Where does the word "Mexico" appear in the data? Copy every line that holds it.

◇ ◇ ◇ ◇

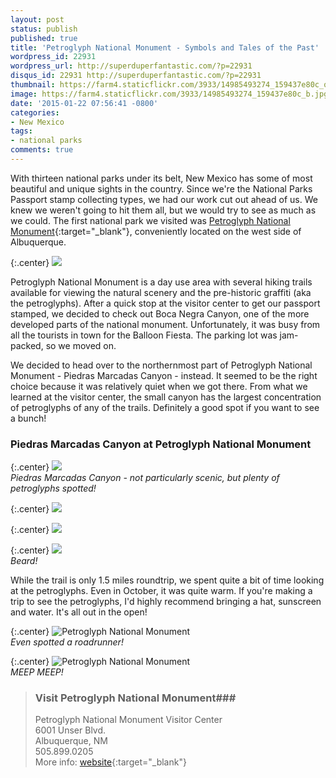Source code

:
 ```yaml
---
layout: post
status: publish
published: true
title: 'Petroglyph National Monument - Symbols and Tales of the Past'
wordpress_id: 22931
wordpress_url: http://superduperfantastic.com/?p=22931
disqus_id: 22931 http://superduperfantastic.com/?p=22931
thumbnail: https://farm4.staticflickr.com/3933/14985493274_159437e80c_q.jpg
image: https://farm4.staticflickr.com/3933/14985493274_159437e80c_b.jpg
date: '2015-01-22 07:56:41 -0800'
categories:
- New Mexico
tags:
- national parks
comments: true
---
```

With thirteen national parks under its belt, New Mexico has some of most beautiful and unique sights in the country. Since we're the National Parks Passport stamp collecting types, we had our work cut out ahead of us. We knew we weren't going to hit them all, but we would try to see as much as we could. The first national park we visited was [Petroglyph National Monument](http://www.nps.gov/petr/index.htm "Petroglyph National Monument"){:target="_blank"}, conveniently located on the west side of Albuquerque.<!--more-->

{:.center}
![](https://farm6.staticflickr.com/5601/15420637180_d62304f517_b.jpg)

Petroglyph National Monument is a day use area with several hiking trails available for viewing the natural scenery and the pre-historic graffiti (aka the petroglyphs). After a quick stop at the visitor center to get our passport stamped, we decided to check out Boca Negra Canyon, one of the more developed parts of the national monument. Unfortunately, it was busy from all the tourists in town for the Balloon Fiesta. The parking lot was jam-packed, so we moved on.

We decided to head over to the northernmost part of Petroglyph National Monument - Piedras Marcadas Canyon - instead. It seemed to be the right choice because it was relatively quiet when we got there. From what we learned at the visitor center, the small canyon has the largest concentration of petroglyphs of any of the trails. Definitely a good spot if you want to see a bunch!

### Piedras Marcadas Canyon at Petroglyph National Monument ###

{:.center}
![](https://farm4.staticflickr.com/3933/14985493274_159437e80c_b.jpg)  
_Piedras Marcadas Canyon - not particularly scenic, but plenty of petroglyphs spotted!_

{:.center}
![](https://farm6.staticflickr.com/5609/15420142578_55ac52c6f4_b.jpg)

{:.center}
![](https://farm4.staticflickr.com/3944/14986112413_a5db12a8d1_b.jpg)

{:.center}
![](https://farm4.staticflickr.com/3950/14986095013_9ef6ea2182_b.jpg)  
_Beard!_

While the trail is only 1.5 miles roundtrip, we spent quite a bit of time looking at the petroglyphs. Even in October, it was quite warm. If you're making a trip to see the petroglyphs, I'd highly recommend bringing a hat, sunscreen and water. It's all out in the open!

{:.center}
![Petroglyph National Monument](https://farm6.staticflickr.com/5601/15606233165_58389409ba_b.jpg)  
_Even spotted a roadrunner!_

{:.center}
![Petroglyph National Monument](https://farm4.staticflickr.com/3956/15420133658_f84bd7d31e_b.jpg)  
_MEEP MEEP!_

>### Visit Petroglyph National Monument###
>
>Petroglyph National Monument Visitor Center  
>6001 Unser Blvd.  
>Albuquerque, NM  
>505.899.0205  
>More info: [website](http://www.nps.gov/petr/index.htm "Petroglyph National Monument"){:target="_blank"}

◇ ◇ ◇ ◇

REPLY TO THE TASK -
- New Mexico
With thirteen national parks under its belt, New Mexico has some of most beautiful and unique sights in the country. Since we're the National Parks Passport stamp collecting types, we had our work cut out ahead of us. We knew we weren't going to hit them all, but we would try to see as much as we could. The first national park we visited was [Petroglyph National Monument](http://www.nps.gov/petr/index.htm "Petroglyph National Monument"){:target="_blank"}, conveniently located on the west side of Albuquerque.<!--more-->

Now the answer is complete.